Then I decided to try my luck and ordered a 2011 Litespeed Archon 1 fully equipped with SRAM force from Road Bikes, Frames, Completes, Bicycle Parts and Bike Accessories from RealCyclist.com for $1900, regularly $4299. When I purchased it online, I was initially told it would take 1-2 days to build and ship. However, when I called them yesterday, they said they are 1-2 weeks behind as they sold a boat load of bikes at reduced prices. Now I'm debating whether I should keep or cancel the order.

In the meantime, I took all the parts and wheels that came off of the old Infinito into the LBS where my new Infinito frame was delivered to. The LBS owner looked at all the parts and it looks like it might cost no more than $100 for a rear derailer. The spoke that was bent no more than 1/16th of an inch can be straightened out and the wheel trued.

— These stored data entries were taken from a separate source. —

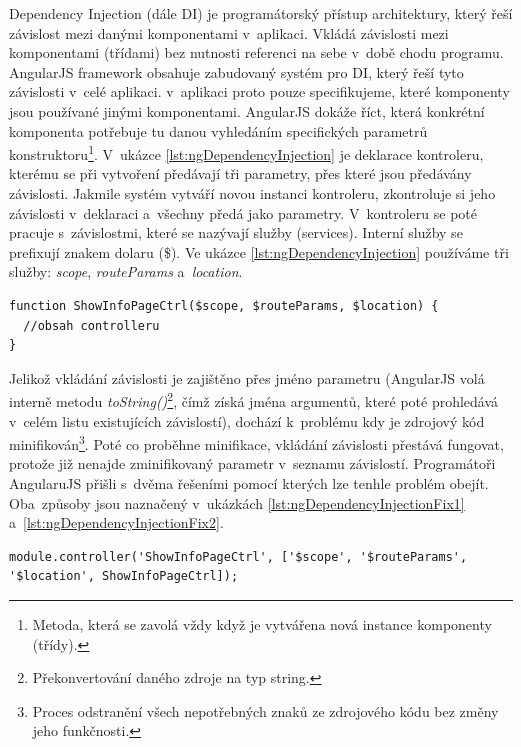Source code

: 
Dependency Injection (dále DI) je programátorský přístup architektury, který řeší závislost mezi danými komponentami v~aplikaci. Vkládá závislosti mezi komponentami (třídami) bez nutnosti referenci na sebe v~době chodu programu. AngularJS framework obsahuje zabudovaný systém pro DI, který řeší tyto závislosti v~celé aplikaci. v~aplikaci proto pouze specifikujeme, které komponenty jsou používané jinými komponentami. AngularJS dokáže říct, která konkrétní komponenta potřebuje tu danou vyhledáním specifických parametrů konstruktoru\footnote{Metoda, která se zavolá vždy když je vytvářena nová instance komponenty (třídy).}. V~ukázce \ref{lst:ngDependencyInjection} je deklarace kontroleru, kterému se při vytvoření předávají tři parametry, přes které jsou předávány závislosti. Jakmile systém vytváří novou instanci kontroleru, zkontroluje si jeho závislosti v~deklaraci a~všechny předá jako parametry. V~kontroleru se poté pracuje s~závislostmi, které se nazývají služby (services). Interní služby se prefixují znakem dolaru (\$). Ve ukázce \ref{lst:ngDependencyInjection} používáme tři služby: \textit{scope}, \textit{routeParams} a~\textit{location}. \\

\begin{lstlisting}[numbers=none, caption=Ukázka vkládání závislosti, label=lst:ngDependencyInjection]
function ShowInfoPageCtrl($scope, $routeParams, $location) {
  //obsah controlleru
}
\end{lstlisting}

Jelikož vkládání závislosti je zajištěno přes jméno parametru (AngularJS volá interně metodu \textit{toString()}\footnote{Překonvertování daného zdroje na typ string.}, čímž získá jména argumentů, které poté prohledává v~celém listu existujících závislostí), dochází k~problému kdy je zdrojový kód minifikován\footnote{Proces odstranění všech nepotřebných znaků ze zdrojového kódu bez změny jeho funkčnosti.}. Poté co proběhne minifikace, vkládání závislosti přestává fungovat, protože již nenajde zminifikovaný parametr v~seznamu závislostí. Programátoři AngularuJS přišli s~dvěma řešeními pomocí kterých lze tenhle problém obejít. Oba~způsoby jsou naznačený v~ukázkách \ref{lst:ngDependencyInjectionFix1} a~\ref{lst:ngDependencyInjectionFix2}. \\

\begin{lstlisting}[numbers=none, caption=Vložení závislostí v~poli, label=lst:ngDependencyInjectionFix1]
module.controller('ShowInfoPageCtrl', ['$scope', '$routeParams', '$location', ShowInfoPageCtrl]);
\end{lstlisting}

So, after considering the Defy has been recalled with no date for new forks to be produced and shipped, and considering the Litepseed isn't going to be here (if I keep the order) for 2-3 more weeks, I decided to just have the new Infinito frame built back up. That is going to be my fastest way to getting back to riding. I've been off the bike since 9/23 and I just need to start pedaling again. It's killing me not to be out there pedaling!!


----------



## shokhead

Sounds like you bought a lot of bikes without riding them?


----------



## adjtogo

Bought two without riding them. Didn't receive either of them. I didn't see any other options that would put me back on a bike immediately, so that's why I went ahead and decided to get the new Infinito built back up. Maybe what happened before was just a feak accident and will never happen again.


----------



## stickboybike

illuminatironin said:


> Hey ADJ,
> Sorry to hear about your trouble. What city in FL do you live in? I am in the Orlando area and was thinking about a Bianchi but after hearing about this saga I may back off. I rode an Infinito at an LBS and it rode nice. But I was a bit put off by the carbon to AL lugs and just from sitting in the LBS the handlebar finish is cracking and the tires are dry rotting. I might be leaning now towards a Cronus or CLX 3.0. Let me know how the Giant treats you!

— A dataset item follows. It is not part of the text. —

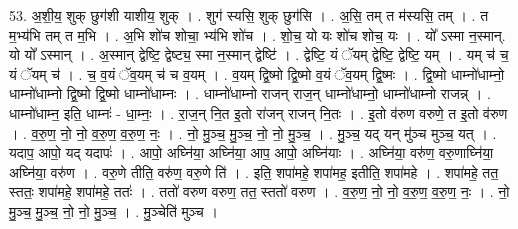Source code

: \documentclass[17pt]{extarticle}
\begin{document}
53. अ॒शी॒य॒ शुक् छुग॑शी याशीय॒ शुक् । . शुग॑ स्यसि॒ शुक् छुग॑सि । . अ॒सि॒ तम् त म॑स्यसि॒ तम् । . त म॒भ्य॑भि तम् त म॒भि । . अ॒भि शो॑च शोचा॒ भ्य॑भि शो॑च । . शो॒च॒ यो यः शो॑च शोच॒ यः । . यो᳚ ऽस्मा न॒स्मान्. यो यो᳚ ऽस्मान् । . अ॒स्मान् द्वेष्टि॒ द्वेष्ट्य॒ स्मा न॒स्मान् द्वेष्टि॑ । . द्वेष्टि॒ यं ॅयम् द्वेष्टि॒ द्वेष्टि॒ यम् । . यम् च॑ च॒ यं ॅयम् च॑ । . च॒ व॒यं ॅव॒यम् च॑ च व॒यम् । . व॒यम् द्वि॒ष्मो द्वि॒ष्मो व॒यं ॅव॒यम् द्वि॒ष्मः । . द्वि॒ष्मो धाम्नो॑धाम्नो॒ धाम्नो॑धाम्नो द्वि॒ष्मो द्वि॒ष्मो धाम्नो॑धाम्नः । . धाम्नो॑धाम्नो राजन् राज॒न् धाम्नो॑धाम्नो॒ धाम्नो॑धाम्नो राजन्न् । . धाम्नो॑धाम्न॒ इति॒ धाम्नः॑ - धा॒म्नः॒ । . रा॒ज॒न् नि॒त इ॒तो रा॑जन् राजन् नि॒तः । . इ॒तो व॑रुण वरुणे॒ त इ॒तो व॑रुण । . व॒रु॒ण॒ नो॒ नो॒ व॒रु॒ण॒ व॒रु॒ण॒ नः॒ । . नो॒ मु॒ञ्च॒ मु॒ञ्च॒ नो॒ नो॒ मु॒ञ्च॒ । . मु॒ञ्च॒ यद् यन् मु॑ञ्च मुञ्च॒ यत् । . यदाप॒ आपो॒ यद् यदापः॑ । . आपो॒ अघ्नि॑या॒ अघ्नि॑या॒ आप॒ आपो॒ अघ्नि॑याः । . अघ्नि॑या॒ वरु॑ण॒ वरु॒णाघ्नि॑या॒ अघ्नि॑या॒ वरु॑ण । . वरु॒णे तीति॒ वरु॑ण॒ वरु॒णे ति॑ । . इति॒ शपा॑महे॒ शपा॑मह॒ इतीति॒ शपा॑महे । . शपा॑महे॒ तत॒ स्ततः॒ शपा॑महे॒ शपा॑महे॒ ततः॑ । . ततो॑ वरुण वरुण॒ तत॒ स्ततो॑ वरुण । . व॒रु॒ण॒ नो॒ नो॒ व॒रु॒ण॒ व॒रु॒ण॒ नः॒ । . नो॒ मु॒ञ्च॒ मु॒ञ्च॒ नो॒ नो॒ मु॒ञ्च॒ । . मु॒ञ्चेति॑ मुञ्च । \newline
\end{document}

Carbon to AL lugs, are you referring to the bond at the seat/chain stays or the entire seat stay was carbon?


----------



## adjtogo

The seatstay cracked about half way down the tube, on the underside of the stay.


----------



## adjtogo

In my continuing saga of my bike dilemma, I ended up canceling the order for the Litespeed Archon C1. RC had a back log of 2-3 weeks before the bike could be built. Shipping was an additional 7-10 days. Then I started to read posts where the derailer hanger was defective on this bike anyway and some cyclists were paying $40-$60 for a new one.

My black/white Infinito frame came in Friday. On Saturday, I brought all the parts of my old Infinito into the LBS and had a long discussion with the LBS owner. After our talk, I decided to just put everything on the new frame and wait to make any future purchases. This will be the fastest way to get back to riding for now. I'll be going bright and early Tuesday morning for a fitting and pick it up. Hopefully, my dilemma that's been going on since 9/23 will be over.

By the way, the black/white Infinito frame looks awesome!! I like it much better than the traditional celeste/white. I think certain colors appeal to certain people. The black is two-tone. Some of the frame is painted glossy black and some is unpainted carbon-fiber weave in flat black. There are touches of celeste, which accent the bike beautifully.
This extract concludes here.